Kali365 is a subscription-based cybercrime platform that enables attackers to launch automated phishing campaigns targeting cloud services, particularly Microsoft 365 accounts.
In a public advisory, the agency described Kali365 as an emerging ‘Phishing-as-a-Service’ (PhaaS) platform that enables “cyber threat actors to obtain Microsoft 365 access tokens and bypass multi-factor authentication (MFA) protocols without intercepting the user’s credentials.”
The platform was first detected in April 2026 and is reportedly being distributed through Telegram.
According to the FBI, Kali365 allows cybercriminals to capture OAuth access tokens, enabling them to gain persistent access to Microsoft 365 accounts. The scam typically begins with a phishing email impersonating a document-sharing service.
“Kali365 lowers the barrier of entry, providing less-technical attackers access to AI-generated phishing lures, automated campaign templates, real-time targeted individual/entity tracking dashboards, and OAuth token capture capabilities,” the FBI said in the Public Service Announcement (PSA).
According to a report in The Hill, the platform is available to scammers for a monthly fee of $250. Microsoft has advised users to follow the FBI’s guidance. In a conversation with The Hill, a
Microsoft spokesperson said, “More broadly, Microsoft actively works to disrupt cybercriminal ecosystems behind phishing-as-a-service and account takeover activity to protect our customers.”
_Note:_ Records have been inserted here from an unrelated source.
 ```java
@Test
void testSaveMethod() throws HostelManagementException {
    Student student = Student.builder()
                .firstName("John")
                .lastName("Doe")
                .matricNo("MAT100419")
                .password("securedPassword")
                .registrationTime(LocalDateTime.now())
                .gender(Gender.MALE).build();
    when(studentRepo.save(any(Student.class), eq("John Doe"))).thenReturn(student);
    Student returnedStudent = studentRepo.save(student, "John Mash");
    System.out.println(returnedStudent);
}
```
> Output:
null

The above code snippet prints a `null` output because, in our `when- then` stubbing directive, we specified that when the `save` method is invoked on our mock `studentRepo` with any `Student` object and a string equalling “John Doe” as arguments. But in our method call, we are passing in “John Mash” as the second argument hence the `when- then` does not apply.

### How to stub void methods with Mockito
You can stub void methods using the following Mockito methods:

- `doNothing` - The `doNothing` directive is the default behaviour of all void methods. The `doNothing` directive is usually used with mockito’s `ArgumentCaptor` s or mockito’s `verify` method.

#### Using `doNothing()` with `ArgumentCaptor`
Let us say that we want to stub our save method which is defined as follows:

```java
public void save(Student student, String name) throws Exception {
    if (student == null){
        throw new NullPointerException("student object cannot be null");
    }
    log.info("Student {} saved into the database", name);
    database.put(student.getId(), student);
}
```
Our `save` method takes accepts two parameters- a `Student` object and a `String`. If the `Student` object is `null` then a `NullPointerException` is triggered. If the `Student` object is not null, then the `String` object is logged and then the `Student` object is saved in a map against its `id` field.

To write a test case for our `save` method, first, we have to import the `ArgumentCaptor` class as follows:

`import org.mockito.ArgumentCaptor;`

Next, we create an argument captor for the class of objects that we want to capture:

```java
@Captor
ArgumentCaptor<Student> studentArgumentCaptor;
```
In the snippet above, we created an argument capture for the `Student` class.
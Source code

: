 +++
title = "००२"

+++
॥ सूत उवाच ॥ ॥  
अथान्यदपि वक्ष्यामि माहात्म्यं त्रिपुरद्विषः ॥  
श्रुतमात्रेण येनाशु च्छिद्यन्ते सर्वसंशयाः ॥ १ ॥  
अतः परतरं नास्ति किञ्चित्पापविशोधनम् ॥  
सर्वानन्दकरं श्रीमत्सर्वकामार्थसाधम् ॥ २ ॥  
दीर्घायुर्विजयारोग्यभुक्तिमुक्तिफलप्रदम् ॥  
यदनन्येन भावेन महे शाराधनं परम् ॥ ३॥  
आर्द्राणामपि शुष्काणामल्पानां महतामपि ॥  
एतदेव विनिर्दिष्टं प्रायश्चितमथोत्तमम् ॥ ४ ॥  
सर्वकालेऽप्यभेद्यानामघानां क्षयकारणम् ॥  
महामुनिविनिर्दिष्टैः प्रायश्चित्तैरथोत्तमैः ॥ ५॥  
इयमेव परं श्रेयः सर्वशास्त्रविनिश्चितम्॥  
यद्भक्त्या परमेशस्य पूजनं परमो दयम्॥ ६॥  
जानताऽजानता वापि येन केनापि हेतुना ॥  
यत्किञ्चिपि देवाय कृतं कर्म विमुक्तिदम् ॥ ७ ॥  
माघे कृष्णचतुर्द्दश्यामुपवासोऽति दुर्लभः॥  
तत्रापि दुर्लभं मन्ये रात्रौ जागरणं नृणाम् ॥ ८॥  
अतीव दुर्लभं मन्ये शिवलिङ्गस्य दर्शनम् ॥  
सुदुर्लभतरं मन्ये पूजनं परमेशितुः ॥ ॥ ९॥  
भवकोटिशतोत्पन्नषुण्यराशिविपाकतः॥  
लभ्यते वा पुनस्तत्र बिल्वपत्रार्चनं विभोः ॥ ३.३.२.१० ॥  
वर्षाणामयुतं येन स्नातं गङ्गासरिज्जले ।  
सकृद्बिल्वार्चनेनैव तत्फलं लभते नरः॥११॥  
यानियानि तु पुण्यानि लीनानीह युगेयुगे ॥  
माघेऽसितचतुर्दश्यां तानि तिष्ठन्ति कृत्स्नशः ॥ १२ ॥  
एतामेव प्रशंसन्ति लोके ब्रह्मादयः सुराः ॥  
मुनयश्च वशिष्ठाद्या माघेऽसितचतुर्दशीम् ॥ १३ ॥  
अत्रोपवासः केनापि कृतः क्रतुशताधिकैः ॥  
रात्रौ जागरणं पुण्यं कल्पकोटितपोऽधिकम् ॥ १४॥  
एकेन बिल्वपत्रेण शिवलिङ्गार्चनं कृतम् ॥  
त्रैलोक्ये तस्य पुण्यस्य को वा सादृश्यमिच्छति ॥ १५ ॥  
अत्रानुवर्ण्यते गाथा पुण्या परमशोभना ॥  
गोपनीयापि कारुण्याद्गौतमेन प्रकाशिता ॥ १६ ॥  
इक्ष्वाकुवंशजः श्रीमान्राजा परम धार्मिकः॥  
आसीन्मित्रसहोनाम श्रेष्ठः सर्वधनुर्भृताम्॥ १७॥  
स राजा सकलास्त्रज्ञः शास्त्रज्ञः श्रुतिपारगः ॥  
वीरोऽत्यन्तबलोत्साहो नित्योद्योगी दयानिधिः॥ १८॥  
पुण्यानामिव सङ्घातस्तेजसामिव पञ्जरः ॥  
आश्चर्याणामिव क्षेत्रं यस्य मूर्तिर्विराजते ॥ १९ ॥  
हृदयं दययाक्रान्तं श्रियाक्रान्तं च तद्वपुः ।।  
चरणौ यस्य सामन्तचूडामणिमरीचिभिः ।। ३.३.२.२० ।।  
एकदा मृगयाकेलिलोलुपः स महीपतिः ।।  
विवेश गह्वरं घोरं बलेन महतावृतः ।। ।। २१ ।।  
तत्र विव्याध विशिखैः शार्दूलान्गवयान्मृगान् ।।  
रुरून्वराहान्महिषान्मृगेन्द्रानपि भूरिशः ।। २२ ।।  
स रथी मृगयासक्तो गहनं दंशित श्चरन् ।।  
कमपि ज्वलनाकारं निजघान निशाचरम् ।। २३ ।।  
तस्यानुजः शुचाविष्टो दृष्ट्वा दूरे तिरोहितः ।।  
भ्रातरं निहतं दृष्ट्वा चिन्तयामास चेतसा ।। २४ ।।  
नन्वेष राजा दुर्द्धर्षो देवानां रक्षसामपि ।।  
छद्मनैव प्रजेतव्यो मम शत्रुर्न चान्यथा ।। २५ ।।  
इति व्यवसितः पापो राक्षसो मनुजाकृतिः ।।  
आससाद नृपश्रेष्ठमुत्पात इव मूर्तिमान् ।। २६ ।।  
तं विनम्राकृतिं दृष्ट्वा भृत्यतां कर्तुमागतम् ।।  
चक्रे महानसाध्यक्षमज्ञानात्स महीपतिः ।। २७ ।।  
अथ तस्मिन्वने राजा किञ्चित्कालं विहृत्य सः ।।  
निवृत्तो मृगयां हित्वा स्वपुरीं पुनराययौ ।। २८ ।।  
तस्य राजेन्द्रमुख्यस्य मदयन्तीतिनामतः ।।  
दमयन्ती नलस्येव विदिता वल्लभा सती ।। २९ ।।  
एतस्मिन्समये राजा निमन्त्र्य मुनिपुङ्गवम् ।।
How the Kali365 scam worksPhishing email: Attackers begin by sending phishing emails that appear to come from trusted cloud productivity or document-sharing services. The emails contain a device authentication code and instructions directing users to a legitimate Microsoft verification page.
Users unknowingly grant access: Victims are asked to enter the provided code on the genuine Microsoft page. By doing so, they unknowingly authorize the attacker’s device to access their Microsoft 365 account.
Access tokens are stolen: Once authorization is granted, attackers capture OAuth access and refresh tokens, allowing them to gain control of the targeted account.
Continued access without passwords: Cybercriminals can access Microsoft services such as Outlook, Teams and OneDrive without needing the user’s password or completing any additional multi-factor authentication (MFA) checks.
How users can protect themselves
The FBI advised users and organizations to limit or block the use of device authentication codes as this can help reduce the risk of such attacks. It also advised organizations to block device code authentication for most users wherever possible, while allowing exceptions for essential business operations.
The agency also recommended reviewing existing use of device authentication codes, restricting the transfer of authentication between devices, and ensuring emergency access accounts remain exempt from restrictions to prevent lockouts.
What to do if you are targeted
Anyone affected by the Kali365 phishing kit should file a complaint with the FBI’s Internet Crime Complaint Center (IC3). Users are advised to include relevant details, including phishing emails, suspicious login attempts (time, IP address, location) and any unauthorized devices or active sessions linked to their accounts.